Carbon trading is an alternative to a carbon tax that provides economic incentives for reducing emissions. The program assigns permits to existing polluters and caps the total amount of allowed emissions. Over time, the cap is lowered to force overall emissions reductions. Polluters that don't lower their emissions can buy carbon credits from those who have extra or generate carbon credits through environmental projects. In theory, the policy should benefit those who can reduce their emissions cost-effectively.
But, in practice, Smith and Gilbertson say the newly created carbon market is lining the pockets of the biggest polluters, and the companies selling carbon credits to consumers are middlemen who profit off carbon emissions. The projects developed to offset emissions and create carbon credits - such as tree plantations or technology upgrades - often hurt poor communities in the global south, they said.
Their solution is for people to invest their money in trustworthy local groups that improve the environment or work against fossil fuel development.
In Astoria, they said, fighting liquefied natural gas projects proposed for the Columbia River would be better than buying carbon credits from outside companies to offset emissions.
Brownsmead resident Cheryl Johnson drew a parallel between the mitigation LNG companies can do to correct for environmental damage to the Columbia River and the carbon offsets polluters can buy to make up for their emissions.
"You can do just about anything as long as on paper you can show it will be OK somewhere else," she said.
Astoria resident Tom Bender said he thinks carbon permits have created a fictitious commodity that can now be bought and sold.
"They're not real," he said. "They're like Ben Bernanke dollars."
He joked that he attended the talk because "I exhale carbon dioxide, and I'd like to be paid for it."
Astoria resident Robert Stang said he bought into the carbon trading system, but after hearing the talk he's not sure he should have.
"I've been buying carbon offsets because I travel and use gasoline, but it sounds like I've been pissing my money away," he said.
Christopher Paddon of Astoria called carbon trading "one of the greatest corporate greenwash scams."
He and Caren Black have put a lot of effort into reducing their ecological footprint through conservation, and they've added solar panels and a wind turbine to their home to reduce their reliance on fossil fuels.
Buying a carbon offset is the easy way out, they said. The right answer is to change local behaviors and use local resources.
"How can we continue our way of life? We can't," said Black. "So let go."
Carbon trading is quickly becoming a popular response worldwide to the problem of climate change. But part of the reason it's become so popular is because it's benefiting large companies, said Smith.
"It's giving a lifeline to the most polluting industries and allowing them to continue with business as usual," he said.
The trading mechanism first gained credibility under a U.S. Clean Air Act program designed reduce sulfur emissions. It's been hailed as successful because more than 20 years it will have reduced sulfur emissions in the U.S. by 35 percent.
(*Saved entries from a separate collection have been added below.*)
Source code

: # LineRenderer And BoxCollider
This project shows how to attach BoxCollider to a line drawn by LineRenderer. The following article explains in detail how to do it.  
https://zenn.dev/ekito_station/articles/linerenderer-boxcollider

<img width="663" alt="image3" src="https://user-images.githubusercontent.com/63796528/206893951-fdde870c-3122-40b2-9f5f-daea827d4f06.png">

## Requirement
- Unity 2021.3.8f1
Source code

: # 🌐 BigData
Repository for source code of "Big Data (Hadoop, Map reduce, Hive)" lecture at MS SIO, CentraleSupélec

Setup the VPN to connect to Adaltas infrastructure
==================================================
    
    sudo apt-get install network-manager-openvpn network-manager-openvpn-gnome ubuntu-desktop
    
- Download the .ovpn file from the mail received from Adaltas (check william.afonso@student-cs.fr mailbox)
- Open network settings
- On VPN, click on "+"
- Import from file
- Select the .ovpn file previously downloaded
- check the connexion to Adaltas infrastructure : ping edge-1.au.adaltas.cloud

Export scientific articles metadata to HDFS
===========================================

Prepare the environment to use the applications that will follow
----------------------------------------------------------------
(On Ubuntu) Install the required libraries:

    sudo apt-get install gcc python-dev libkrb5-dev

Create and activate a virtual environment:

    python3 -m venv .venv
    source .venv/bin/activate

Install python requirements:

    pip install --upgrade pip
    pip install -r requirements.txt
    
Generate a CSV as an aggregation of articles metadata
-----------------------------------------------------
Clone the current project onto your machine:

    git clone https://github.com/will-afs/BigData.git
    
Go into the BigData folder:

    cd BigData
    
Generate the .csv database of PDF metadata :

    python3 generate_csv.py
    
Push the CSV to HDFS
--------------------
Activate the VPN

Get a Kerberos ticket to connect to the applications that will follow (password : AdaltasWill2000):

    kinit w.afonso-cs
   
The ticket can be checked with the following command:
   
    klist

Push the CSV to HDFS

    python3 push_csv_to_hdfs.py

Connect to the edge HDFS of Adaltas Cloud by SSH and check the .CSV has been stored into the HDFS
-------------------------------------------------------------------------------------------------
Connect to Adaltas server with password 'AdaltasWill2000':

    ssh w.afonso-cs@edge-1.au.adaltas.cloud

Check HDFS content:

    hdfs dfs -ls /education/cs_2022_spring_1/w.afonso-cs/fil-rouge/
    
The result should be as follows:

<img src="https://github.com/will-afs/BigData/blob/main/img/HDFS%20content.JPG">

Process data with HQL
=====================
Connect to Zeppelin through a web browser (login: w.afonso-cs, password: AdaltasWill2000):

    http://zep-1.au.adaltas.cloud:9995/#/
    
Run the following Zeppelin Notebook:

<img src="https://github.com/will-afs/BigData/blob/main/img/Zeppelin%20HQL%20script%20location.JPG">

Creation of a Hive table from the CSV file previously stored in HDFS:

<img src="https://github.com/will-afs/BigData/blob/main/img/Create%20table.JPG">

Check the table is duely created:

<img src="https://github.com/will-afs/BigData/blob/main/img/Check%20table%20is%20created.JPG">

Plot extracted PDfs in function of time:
However, under a different regulatory effort in Germany, sulfur emissions dropped 87 percent in 20 years without a trading mechanism.
"There's no real justification or track record of these things being successful in reducing emissions," said Smith, who said carbon trading could end up being more of an effort "to mask the fact that reductions might not be taking place."
The biggest firms have enough clout to turn a profit by manipulating the trading mechanism, he said, often lobbying for more pollution permits than they deserve. That way they can sell what they don't need.
"Not only are they not having to reduce emissions, they're making a lot of money," he said.
Some carbon offset projects have kicked people off their land, forced them to change their traditions and pushed "dinosaur technology" on poor communities who don't benefit from the projects at all.
Ultimately the real solution to climate change is removing subsidies to fossil fuel industries and transitioning to a "low-carbon way of life," said Gilbertson. "There are no political shortcuts to this."